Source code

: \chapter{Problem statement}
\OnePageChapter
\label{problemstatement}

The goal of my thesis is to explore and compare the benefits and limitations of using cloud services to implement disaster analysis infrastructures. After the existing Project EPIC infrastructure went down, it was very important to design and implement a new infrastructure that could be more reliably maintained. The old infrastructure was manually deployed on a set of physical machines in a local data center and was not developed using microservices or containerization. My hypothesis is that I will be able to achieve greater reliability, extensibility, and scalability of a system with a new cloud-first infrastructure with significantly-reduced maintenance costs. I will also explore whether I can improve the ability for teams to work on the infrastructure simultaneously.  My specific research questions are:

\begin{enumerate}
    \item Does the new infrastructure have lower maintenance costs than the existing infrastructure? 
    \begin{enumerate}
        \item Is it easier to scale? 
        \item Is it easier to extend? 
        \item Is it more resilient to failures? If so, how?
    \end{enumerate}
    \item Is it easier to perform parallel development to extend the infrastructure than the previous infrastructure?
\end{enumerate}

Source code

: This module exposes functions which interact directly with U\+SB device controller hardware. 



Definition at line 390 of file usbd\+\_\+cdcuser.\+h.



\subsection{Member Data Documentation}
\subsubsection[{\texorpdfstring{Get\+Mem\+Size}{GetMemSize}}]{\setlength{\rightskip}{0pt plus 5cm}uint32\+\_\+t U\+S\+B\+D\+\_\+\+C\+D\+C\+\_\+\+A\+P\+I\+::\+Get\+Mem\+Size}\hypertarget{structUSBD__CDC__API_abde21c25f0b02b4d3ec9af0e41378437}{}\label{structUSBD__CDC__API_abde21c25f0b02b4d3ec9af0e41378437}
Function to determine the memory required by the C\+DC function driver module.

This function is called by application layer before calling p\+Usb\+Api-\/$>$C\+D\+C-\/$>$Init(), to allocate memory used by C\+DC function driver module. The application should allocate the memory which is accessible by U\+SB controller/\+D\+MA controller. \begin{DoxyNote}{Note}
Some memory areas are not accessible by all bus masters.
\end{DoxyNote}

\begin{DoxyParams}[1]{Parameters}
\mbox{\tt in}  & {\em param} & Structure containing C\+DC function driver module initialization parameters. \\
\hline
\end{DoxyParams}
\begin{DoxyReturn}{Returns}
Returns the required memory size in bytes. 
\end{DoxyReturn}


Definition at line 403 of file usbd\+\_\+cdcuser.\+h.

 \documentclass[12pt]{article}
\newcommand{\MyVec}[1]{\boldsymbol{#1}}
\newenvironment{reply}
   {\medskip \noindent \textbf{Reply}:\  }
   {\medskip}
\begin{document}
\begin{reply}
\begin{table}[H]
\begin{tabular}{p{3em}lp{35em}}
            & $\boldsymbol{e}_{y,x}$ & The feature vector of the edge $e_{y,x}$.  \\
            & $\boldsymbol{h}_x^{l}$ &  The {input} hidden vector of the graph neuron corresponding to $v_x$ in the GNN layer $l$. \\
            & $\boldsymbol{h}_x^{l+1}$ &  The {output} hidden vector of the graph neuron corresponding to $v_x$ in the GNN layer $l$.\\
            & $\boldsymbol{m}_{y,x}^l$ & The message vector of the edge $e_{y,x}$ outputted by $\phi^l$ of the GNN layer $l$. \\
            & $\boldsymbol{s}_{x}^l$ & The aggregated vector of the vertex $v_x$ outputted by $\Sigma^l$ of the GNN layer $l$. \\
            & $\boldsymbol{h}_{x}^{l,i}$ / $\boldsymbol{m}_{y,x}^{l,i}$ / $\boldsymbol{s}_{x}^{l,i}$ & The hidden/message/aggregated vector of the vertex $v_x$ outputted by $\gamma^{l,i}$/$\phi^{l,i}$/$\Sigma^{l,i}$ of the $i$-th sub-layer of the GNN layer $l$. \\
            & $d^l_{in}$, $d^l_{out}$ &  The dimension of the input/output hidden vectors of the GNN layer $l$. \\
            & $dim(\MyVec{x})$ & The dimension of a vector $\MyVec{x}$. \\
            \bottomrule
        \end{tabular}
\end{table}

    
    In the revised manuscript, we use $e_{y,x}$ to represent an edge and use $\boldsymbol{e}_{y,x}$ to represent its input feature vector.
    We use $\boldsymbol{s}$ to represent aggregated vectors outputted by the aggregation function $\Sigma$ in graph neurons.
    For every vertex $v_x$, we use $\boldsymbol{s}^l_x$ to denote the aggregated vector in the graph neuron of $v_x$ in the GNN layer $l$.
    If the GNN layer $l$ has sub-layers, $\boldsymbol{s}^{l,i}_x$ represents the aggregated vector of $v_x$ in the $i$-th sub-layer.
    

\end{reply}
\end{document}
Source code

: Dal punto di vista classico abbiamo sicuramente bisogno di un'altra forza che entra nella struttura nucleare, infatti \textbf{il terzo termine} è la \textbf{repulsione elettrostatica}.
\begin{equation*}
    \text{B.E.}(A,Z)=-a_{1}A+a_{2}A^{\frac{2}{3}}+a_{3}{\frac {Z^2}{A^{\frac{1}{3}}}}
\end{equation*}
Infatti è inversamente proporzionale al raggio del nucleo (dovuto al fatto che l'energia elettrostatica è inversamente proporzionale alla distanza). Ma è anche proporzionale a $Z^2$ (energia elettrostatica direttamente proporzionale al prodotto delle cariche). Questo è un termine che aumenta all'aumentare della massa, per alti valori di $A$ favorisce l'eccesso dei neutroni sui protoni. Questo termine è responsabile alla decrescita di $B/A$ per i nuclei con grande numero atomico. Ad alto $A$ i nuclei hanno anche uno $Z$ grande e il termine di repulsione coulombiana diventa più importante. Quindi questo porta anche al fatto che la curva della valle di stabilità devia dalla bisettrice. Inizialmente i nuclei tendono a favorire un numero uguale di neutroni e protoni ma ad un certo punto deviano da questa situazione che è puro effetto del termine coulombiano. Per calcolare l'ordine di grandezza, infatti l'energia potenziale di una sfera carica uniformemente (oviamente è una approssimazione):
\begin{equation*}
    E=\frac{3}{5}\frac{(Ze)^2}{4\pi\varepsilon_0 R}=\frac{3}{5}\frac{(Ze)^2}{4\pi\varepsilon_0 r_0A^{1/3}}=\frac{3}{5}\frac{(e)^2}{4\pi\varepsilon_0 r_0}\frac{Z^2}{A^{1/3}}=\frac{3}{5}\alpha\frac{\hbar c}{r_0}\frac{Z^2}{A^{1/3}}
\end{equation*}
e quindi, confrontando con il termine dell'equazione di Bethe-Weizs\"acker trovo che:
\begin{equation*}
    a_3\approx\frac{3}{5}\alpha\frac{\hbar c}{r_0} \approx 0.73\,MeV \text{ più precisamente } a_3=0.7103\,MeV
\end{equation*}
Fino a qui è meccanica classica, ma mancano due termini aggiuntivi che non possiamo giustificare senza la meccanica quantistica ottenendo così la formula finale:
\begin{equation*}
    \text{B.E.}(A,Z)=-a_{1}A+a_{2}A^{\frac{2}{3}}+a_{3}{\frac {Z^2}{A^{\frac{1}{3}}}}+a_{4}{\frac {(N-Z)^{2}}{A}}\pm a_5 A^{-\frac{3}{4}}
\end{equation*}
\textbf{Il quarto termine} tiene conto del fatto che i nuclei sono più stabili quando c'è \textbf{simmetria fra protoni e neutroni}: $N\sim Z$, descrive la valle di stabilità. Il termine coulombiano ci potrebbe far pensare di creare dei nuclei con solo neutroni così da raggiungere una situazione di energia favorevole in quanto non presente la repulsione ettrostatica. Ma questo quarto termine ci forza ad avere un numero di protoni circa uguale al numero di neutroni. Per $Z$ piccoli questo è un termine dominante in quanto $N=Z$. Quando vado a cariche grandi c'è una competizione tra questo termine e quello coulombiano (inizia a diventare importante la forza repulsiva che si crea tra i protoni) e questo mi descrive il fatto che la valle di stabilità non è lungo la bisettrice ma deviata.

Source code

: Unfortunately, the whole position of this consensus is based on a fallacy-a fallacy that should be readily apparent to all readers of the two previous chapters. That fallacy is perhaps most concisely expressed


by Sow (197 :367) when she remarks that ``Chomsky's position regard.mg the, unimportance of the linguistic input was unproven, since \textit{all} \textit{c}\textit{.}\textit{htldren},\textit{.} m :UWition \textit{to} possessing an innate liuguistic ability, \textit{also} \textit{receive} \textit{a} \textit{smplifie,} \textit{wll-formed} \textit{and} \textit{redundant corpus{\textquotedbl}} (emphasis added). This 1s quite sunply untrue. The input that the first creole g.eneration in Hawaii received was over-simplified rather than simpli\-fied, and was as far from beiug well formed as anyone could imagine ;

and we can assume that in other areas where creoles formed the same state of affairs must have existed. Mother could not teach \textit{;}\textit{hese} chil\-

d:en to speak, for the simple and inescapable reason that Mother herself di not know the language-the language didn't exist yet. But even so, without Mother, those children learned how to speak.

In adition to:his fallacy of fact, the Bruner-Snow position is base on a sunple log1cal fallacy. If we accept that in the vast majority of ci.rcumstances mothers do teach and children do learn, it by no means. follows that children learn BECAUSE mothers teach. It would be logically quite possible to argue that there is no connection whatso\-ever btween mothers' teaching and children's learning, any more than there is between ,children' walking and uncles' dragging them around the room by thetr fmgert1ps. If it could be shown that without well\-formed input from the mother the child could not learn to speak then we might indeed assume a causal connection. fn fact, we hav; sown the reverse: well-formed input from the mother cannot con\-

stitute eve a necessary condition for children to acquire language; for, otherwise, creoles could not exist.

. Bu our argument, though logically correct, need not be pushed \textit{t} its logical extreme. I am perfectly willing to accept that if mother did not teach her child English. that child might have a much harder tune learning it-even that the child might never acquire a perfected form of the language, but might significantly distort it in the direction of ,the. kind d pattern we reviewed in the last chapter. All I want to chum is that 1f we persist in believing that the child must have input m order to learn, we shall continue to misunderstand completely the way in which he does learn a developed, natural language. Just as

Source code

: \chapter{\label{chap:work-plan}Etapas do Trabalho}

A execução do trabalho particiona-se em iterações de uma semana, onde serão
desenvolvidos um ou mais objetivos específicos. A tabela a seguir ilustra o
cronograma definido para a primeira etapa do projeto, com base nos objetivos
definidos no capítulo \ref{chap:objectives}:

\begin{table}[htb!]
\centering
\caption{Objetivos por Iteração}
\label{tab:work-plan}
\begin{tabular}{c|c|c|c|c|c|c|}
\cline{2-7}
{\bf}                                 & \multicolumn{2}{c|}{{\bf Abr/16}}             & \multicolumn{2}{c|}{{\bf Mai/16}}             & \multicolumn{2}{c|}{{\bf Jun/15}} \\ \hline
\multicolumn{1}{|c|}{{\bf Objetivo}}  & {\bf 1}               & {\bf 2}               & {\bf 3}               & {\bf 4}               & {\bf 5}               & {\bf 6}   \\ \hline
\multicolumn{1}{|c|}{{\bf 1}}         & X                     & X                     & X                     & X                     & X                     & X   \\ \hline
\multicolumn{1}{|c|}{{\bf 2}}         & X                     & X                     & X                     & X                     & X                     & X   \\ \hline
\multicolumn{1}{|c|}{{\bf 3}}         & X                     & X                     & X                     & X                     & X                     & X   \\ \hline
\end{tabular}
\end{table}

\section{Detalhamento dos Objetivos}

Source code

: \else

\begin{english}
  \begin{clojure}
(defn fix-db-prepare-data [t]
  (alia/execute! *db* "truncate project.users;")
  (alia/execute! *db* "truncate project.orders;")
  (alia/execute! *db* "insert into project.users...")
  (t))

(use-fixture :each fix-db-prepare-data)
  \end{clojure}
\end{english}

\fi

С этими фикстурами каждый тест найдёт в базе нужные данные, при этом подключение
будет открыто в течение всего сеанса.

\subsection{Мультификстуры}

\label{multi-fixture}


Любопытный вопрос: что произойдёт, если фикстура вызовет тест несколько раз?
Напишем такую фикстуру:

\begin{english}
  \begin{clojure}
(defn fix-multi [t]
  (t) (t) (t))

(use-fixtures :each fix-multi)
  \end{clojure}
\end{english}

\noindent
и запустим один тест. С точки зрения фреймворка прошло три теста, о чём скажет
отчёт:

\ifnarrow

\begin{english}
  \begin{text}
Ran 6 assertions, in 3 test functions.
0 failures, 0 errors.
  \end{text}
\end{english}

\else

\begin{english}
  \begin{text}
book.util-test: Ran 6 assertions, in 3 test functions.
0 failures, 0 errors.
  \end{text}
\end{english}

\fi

=======

> **Description of the task**
Pick each line holding the word "creoles" out of the listing.

> **Solution**
and we can assume that in other areas where creoles formed the same state of affairs must have existed. Mother could not teach \textit{;}\textit{hese} chil\-
stitute eve a necessary condition for children to acquire language; for, otherwise, creoles could not exist.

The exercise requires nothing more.